I installed Splunk using a domain account. It was a successful installation, I was able to install 2 add-ons and deploy few forwarders to get data in.
I have logged into Splunk and clicked "Restart Splunk" because I did not see data from one server. "Restart Splunk" timed out and failed. Now I am not able to start the application.
Splunkd and splunkweb services won't start using the domain account that was used in the initial setup (I am able to start it using Local System account). The failure code I am getting is "Error 1069" which indicates that the credentials are incorrect. Nothing has been changed before restart and I double checked the credentials. I checked if the account is not locked and even changed the credential in AD to make sure they are correct.
I have used Splunk recommended way of starting the application through the command line. It goes through without any errors but the splunkd service does not start.
This happened to me when I was forced to change the password of the machine. Apparently, the password change wasn't propagated to the splunkforwarder service. I went to Start, Administrative Tools, Services, and selected the SplunkForwarder service and double-clicked to open it. Then, on the logon tab, I updated the password to the new one that I had changed it to. After that, I was able to start the splunkforwarder by typing ".\splunk start" from the c:\Program Files\SplunkUniversalForwarder\bin directory.

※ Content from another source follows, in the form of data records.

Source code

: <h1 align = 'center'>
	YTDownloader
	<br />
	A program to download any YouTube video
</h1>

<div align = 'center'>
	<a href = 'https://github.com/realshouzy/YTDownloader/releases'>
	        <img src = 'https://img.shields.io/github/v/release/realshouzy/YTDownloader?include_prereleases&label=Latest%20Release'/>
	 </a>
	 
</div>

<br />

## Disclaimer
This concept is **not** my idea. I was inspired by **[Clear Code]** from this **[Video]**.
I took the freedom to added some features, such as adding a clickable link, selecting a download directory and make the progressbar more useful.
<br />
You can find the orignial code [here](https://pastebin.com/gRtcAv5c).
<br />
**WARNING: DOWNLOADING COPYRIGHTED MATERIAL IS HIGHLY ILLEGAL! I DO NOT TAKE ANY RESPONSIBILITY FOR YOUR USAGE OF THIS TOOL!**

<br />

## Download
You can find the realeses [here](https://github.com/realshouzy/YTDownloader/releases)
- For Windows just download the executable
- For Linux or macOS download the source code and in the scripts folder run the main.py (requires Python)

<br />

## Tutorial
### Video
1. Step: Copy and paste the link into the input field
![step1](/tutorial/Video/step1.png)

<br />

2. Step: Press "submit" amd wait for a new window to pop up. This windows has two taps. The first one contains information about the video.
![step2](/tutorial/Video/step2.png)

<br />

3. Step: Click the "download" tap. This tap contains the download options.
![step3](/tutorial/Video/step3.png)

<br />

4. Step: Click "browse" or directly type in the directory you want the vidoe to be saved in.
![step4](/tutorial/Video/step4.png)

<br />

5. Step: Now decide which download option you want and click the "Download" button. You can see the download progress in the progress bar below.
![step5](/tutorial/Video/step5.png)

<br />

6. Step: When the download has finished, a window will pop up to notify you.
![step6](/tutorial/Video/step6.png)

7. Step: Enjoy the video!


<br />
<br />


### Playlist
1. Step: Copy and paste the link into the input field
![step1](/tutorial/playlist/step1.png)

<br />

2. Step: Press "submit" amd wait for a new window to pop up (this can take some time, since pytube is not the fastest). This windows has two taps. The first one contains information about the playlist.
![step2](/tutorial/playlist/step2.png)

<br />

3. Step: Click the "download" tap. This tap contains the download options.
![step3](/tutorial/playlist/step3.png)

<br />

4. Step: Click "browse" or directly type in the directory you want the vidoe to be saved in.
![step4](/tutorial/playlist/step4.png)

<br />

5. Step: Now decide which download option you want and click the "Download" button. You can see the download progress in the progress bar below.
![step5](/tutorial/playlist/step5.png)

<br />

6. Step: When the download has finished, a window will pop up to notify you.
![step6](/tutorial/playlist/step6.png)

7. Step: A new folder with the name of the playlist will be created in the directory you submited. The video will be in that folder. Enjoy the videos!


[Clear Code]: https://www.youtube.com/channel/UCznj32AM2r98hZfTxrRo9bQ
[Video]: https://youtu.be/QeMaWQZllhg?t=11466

The symptom I was getting on the Splunk side was that it would attempt to start the forwarder, and everything would pass correctly and it would look like it was going to start, but then it would just say "SplunkForwarder: Stopped". It wasn't until I looked into the Windows logs to see the error 1069: The service did not start due to a logon failure.
Could you double-check the rights of that user on the local system?
While there are a few places this could go wrong, my first thought given your description is that there is a group policy in place restricting certain local rights to certain accounts. This is unlikely to disallow setting the account rights properly initially, but at GP refresh, every hour and a half by default, the rights get restricted again. I believe this doesn't affect running processes, but will affect that process/user the next time the process starts.
And that sounds a lot like what you may have experienced.
Permission to log on as a service.
Permission to log on as a batch job.
Permission to replace a process-level token.
Permission to act as part of the operating system.
Permission to bypass traverse checking.
If that works, please mark this as answered so that others can benefit from this answer as well. Thanks!